**TASK TO COMPLETE:** Take every line from the listing below that includes "primary" and copy it.

**EXTRACTED ENTRIES:**

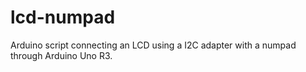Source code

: # lcd-numpad
Arduino script connecting an LCD using a I2C adapter with a numpad through Arduino Uno R3. 
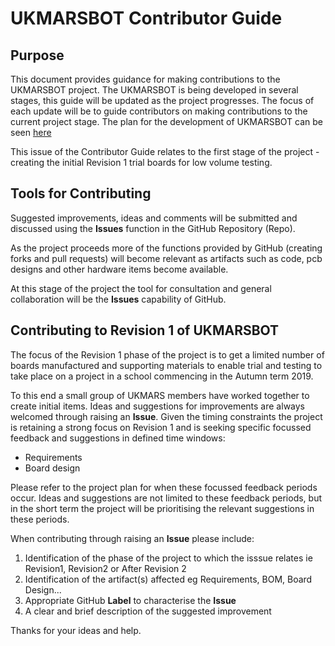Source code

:# UKMARSBOT Contributor Guide
## Purpose
This document provides guidance for making contributions to the UKMARSBOT project. The UKMARSBOT is being developed in several stages, this guide will be updated as the project progresses. The focus of each update will be to guide contributors on making contributions to the current project stage.
The plan for the development of UKMARSBOT can be seen [here](UKMARSBOT-Project-Plan.pdf)

This issue of the Contributor Guide relates to the first stage of the project - creating the initial Revision 1 trial boards for low volume testing.
## Tools for Contributing
Suggested improvements, ideas and comments will be submitted and discussed using the __Issues__ function in the GitHub Repository (Repo).

As the project proceeds more of the functions provided by GitHub (creating forks and pull requests) will become relevant as artifacts such as code, pcb designs and other hardware items become available.

At this stage of the project the tool for consultation and general collaboration will be the __Issues__ capability of GitHub.
## Contributing to Revision 1 of UKMARSBOT
The focus of the Revision 1 phase of the project is to get a limited number of boards manufactured and supporting materials to enable trial and testing to take place on a project in a school commencing in the Autumn term 2019.

To this end a small group of UKMARS members have worked together to create initial items. Ideas and suggestions for improvements are always welcomed through raising an __Issue__. Given the timing constraints the project is retaining a strong focus on Revision 1 and is seeking specific focussed feedback and suggestions in defined time windows:
- Requirements
- Board design

Please refer to the project plan for when these focussed feedback periods occur.
Ideas and suggestions are not limited to these feedback periods, but in the short term the project will be prioritising the relevant suggestions in these periods.

When contributing through raising an __Issue__ please include:
1. Identification of the phase of the project to which the isssue relates ie Revision1, Revision2 or After Revision 2
1. Identification of the artifact(s) affected eg Requirements, BOM, Board Design...
1. Appropriate GitHub __Label__ to characterise the __Issue__
1. A clear and brief description of the suggested improvement

Thanks for your ideas and help.

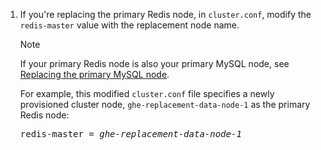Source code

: 1. If you're replacing the primary Redis node, in `cluster.conf`, modify the `redis-master` value with the replacement node name.

   > [!NOTE]
   > If your primary Redis node is also your primary MySQL node, see [Replacing the primary MySQL node](#replacing-the-primary-mysql-node).

   For example, this modified `cluster.conf` file specifies a newly provisioned cluster node, `ghe-replacement-data-node-1` as the primary Redis node:

   <pre>
   redis-master = <em>ghe-replacement-data-node-1</em>
   </pre>
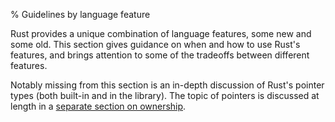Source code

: % Guidelines by language feature

Rust provides a unique combination of language features, some new and some
old. This section gives guidance on when and how to use Rust's features, and
brings attention to some of the tradeoffs between different features.

Notably missing from this section is an in-depth discussion of Rust's pointer
types (both built-in and in the library). The topic of pointers is discussed at
length in a [separate section on ownership](../ownership/README.md).
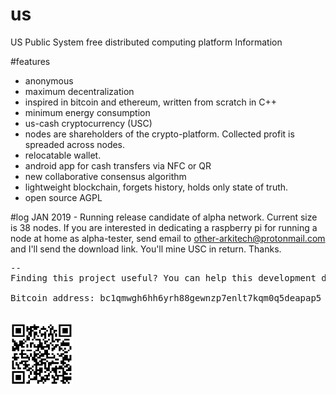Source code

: # us
US Public System
free distributed computing platform
Information

#features
  * anonymous
  * maximum decentralization
  * inspired in bitcoin and ethereum, written from scratch in C++
  * minimum energy consumption
  * us-cash cryptocurrency (USC)
  * nodes are shareholders of the crypto-platform. Collected profit is spreaded across nodes.
  * relocatable wallet.  
  * android app for cash transfers via NFC or QR
  * new collaborative consensus algorithm
  * lightweight blockchain, forgets history, holds only state of truth.
  * open source AGPL
  
#log
JAN 2019 - Running release candidate of alpha network. Current size is 38 nodes.
           If you are interested in dedicating a raspberry pi for running a node at home as alpha-tester, send email to other-arkitech@protonmail.com and I'll send the download link. You'll mine USC in return. Thanks.

<pre>
--
Finding this project useful? You can help this development donating BTC.

Bitcoin address: bc1qmwgh6hh6yrh88gewnzp7enlt7kqm0q5deapap5
<br/>
<img src="bc1qmwgh6hh6yrh88gewnzp7enlt7kqm0q5deapap5.png" alt="bc1qmwgh6hh6yrh88gewnzp7enlt7kqm0q5deapap5" width="100">
</pre>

**SOLUTION BELOW:**
: 1. If you're replacing the primary Redis node, in `cluster.conf`, modify the `redis-master` value with the replacement node name.
   > If your primary Redis node is also your primary MySQL node, see [Replacing the primary MySQL node](#replacing-the-primary-mysql-node).
   For example, this modified `cluster.conf` file specifies a newly provisioned cluster node, `ghe-replacement-data-node-1` as the primary Redis node:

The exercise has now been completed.